Social Media
Facebook’s got 99 problems but Trump’s latest “bias” tweet ain’t one
By any measure Facebook hasn’t had the best of years in 2018.
But while toxic problems keep piling up and, well, raining acidly down on the social networking giant — from election interference, to fake accounts, faulty metrics, security flaws, ethics failures, privacy outrages and much more besides — the silver lining of having a core business now widely perceived as hostile to democratic processes and civilized sentiment, and the tool of choice for shitposters agitating for hate and societal division, well, everywhere in the world, is that Facebook has frankly far more important things to worry about than the latest anti-tech-industry salvo from President Trump.
In an early morning tweet today, Trump (again) attacked what he dubbed anti-conservative “bias” in the digital social sphere — hitting out at not just Facebook but tech’s holy trinity of social giants, with a claim that “Facebook, Twitter and Google are so biased towards the Dems it is ridiculous!”
Time was when Facebook was so sensitive to accusations of internal anti-conservative bias that it fired a bunch of journalists it had contracted and replaced them with algorithms — which almost immediately pumped up a bunch of fake news. RIP irony.
Not today, though.
When asked if it had a response to Trump’s accusation of bias a Facebook spokesperson told us: “We don’t have anything to add here.”

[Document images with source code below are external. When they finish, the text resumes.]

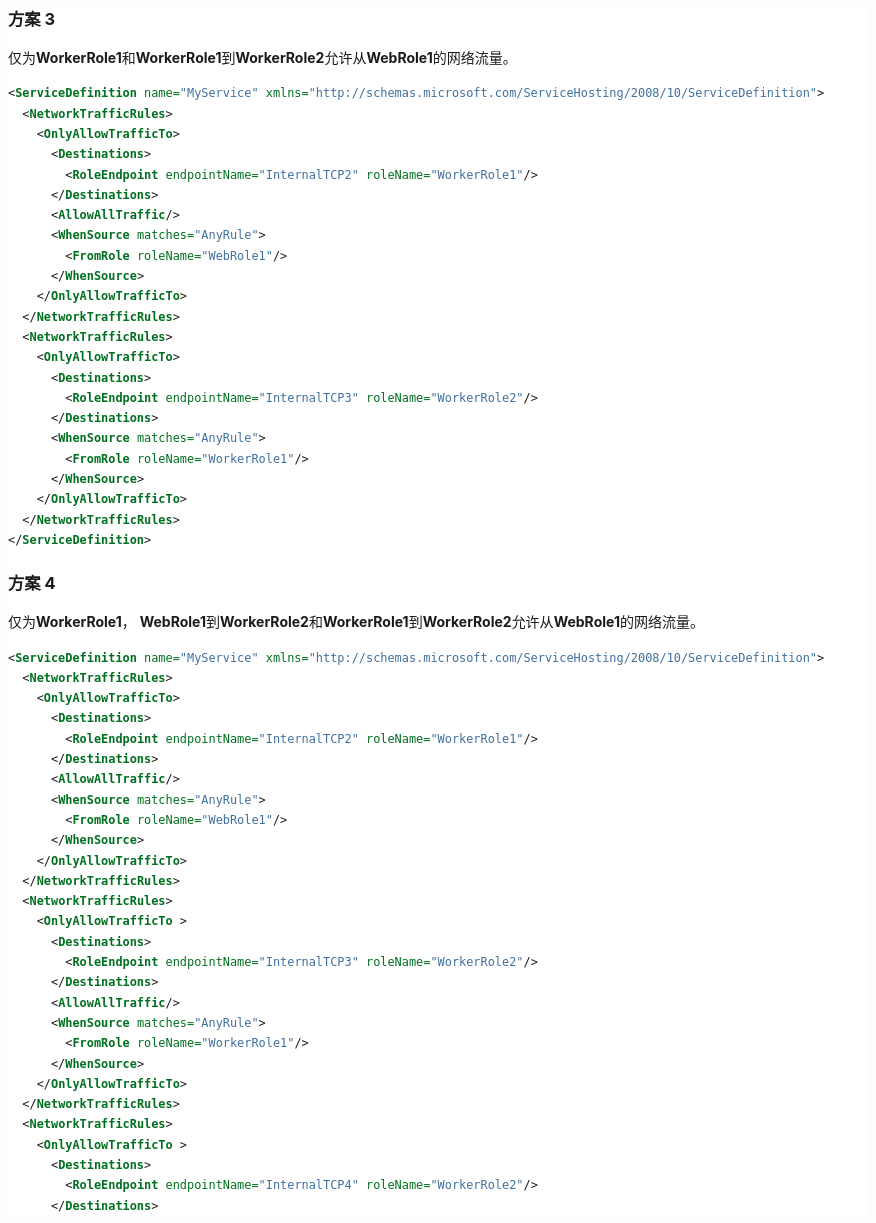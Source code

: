 ### 方案 3
仅为**WorkerRole1**和**WorkerRole1**到**WorkerRole2**允许从**WebRole1**的网络流量。

```xml
<ServiceDefinition name="MyService" xmlns="http://schemas.microsoft.com/ServiceHosting/2008/10/ServiceDefinition">
  <NetworkTrafficRules>
    <OnlyAllowTrafficTo>
      <Destinations>
        <RoleEndpoint endpointName="InternalTCP2" roleName="WorkerRole1"/>
      </Destinations>
      <AllowAllTraffic/>
      <WhenSource matches="AnyRule">
        <FromRole roleName="WebRole1"/>
      </WhenSource>
    </OnlyAllowTrafficTo>
  </NetworkTrafficRules>
  <NetworkTrafficRules>
    <OnlyAllowTrafficTo>
      <Destinations>
        <RoleEndpoint endpointName="InternalTCP3" roleName="WorkerRole2"/>
      </Destinations>
      <WhenSource matches="AnyRule">
        <FromRole roleName="WorkerRole1"/>
      </WhenSource>
    </OnlyAllowTrafficTo>
  </NetworkTrafficRules>
</ServiceDefinition>
```

### 方案 4
仅为**WorkerRole1**， **WebRole1**到**WorkerRole2**和**WorkerRole1**到**WorkerRole2**允许从**WebRole1**的网络流量。

```xml
<ServiceDefinition name="MyService" xmlns="http://schemas.microsoft.com/ServiceHosting/2008/10/ServiceDefinition">
  <NetworkTrafficRules>
    <OnlyAllowTrafficTo>
      <Destinations>
        <RoleEndpoint endpointName="InternalTCP2" roleName="WorkerRole1"/>
      </Destinations>
      <AllowAllTraffic/>
      <WhenSource matches="AnyRule">
        <FromRole roleName="WebRole1"/>
      </WhenSource>
    </OnlyAllowTrafficTo>
  </NetworkTrafficRules>
  <NetworkTrafficRules>
    <OnlyAllowTrafficTo >
      <Destinations>
        <RoleEndpoint endpointName="InternalTCP3" roleName="WorkerRole2"/>
      </Destinations>
      <AllowAllTraffic/>
      <WhenSource matches="AnyRule">
        <FromRole roleName="WorkerRole1"/>
      </WhenSource>
    </OnlyAllowTrafficTo>
  </NetworkTrafficRules>
  <NetworkTrafficRules>
    <OnlyAllowTrafficTo >
      <Destinations>
        <RoleEndpoint endpointName="InternalTCP4" roleName="WorkerRole2"/>
      </Destinations>
```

The brevity and alacrity of the response suggested the spokesperson had a really cheerful expression on their face when they typed it.
The relief of Facebook not having to give a shit this time was kinda palpable, even in pixel form.
It was also a far cry from the screeds the company routinely dispenses these days to try to muffle journalistic — and indeed political — enquiry.
Trump evidently doesn’t factor ‘bigly’ on Facebook’s oversubscribed risk-list.
Even though Facebook was the first name on the president’s (non-alphabetical) tech giant hit-list.
Still, Twitter appeared to have irked Trump more, as his tweet singled out the short-form platform — with an accusation that Twitter has made it “much more difficult for people to join [sic] @realDonaldTrump”. (We think by “join” he means follow. But we’re speculating wildly.)
This is perhaps why Twitter felt moved to provide a response to the claim of bias, albeit also without wasting a lot of words.
Here’s its statement:
Our focus is on the health of the service, and that includes work to remove fake accounts to prevent malicious behavior. Many prominent accounts have seen follower counts drop, but the result is higher confidence that the followers they have are real, engaged people.
Presumably the president failed to read our report, from July, when we trailed Twitter’s forthcoming spam purge, warning it would result in users with lots of followers taking a noticeable hit in the coming days. In a word: Sad.
Of course we also asked Google for a response to Trump’s bias claim. But just got radio silence.
In similar “bias” tweets from August the company got a bigger Trump-lashing. And in a response statement then it told us: “We never rank search results to manipulate political sentiment.”
Google CEO Sundar Pichai has also just had to sit through some three hours of questions from Republicans in Congress on this very theme.
So the company probably feels it’s exhausted the political bias canard.
Even while, as the claims drone on and on, it might truly come to understand what it feels like to be stuck inside a filter bubble.
In any case there are far more pressing things to accuse Google’s algorithms of than being ‘anti-Trump’.
So it’s just as well it didn’t waste time on another presidential sideshow intended to distract from problems of Trump’s own making.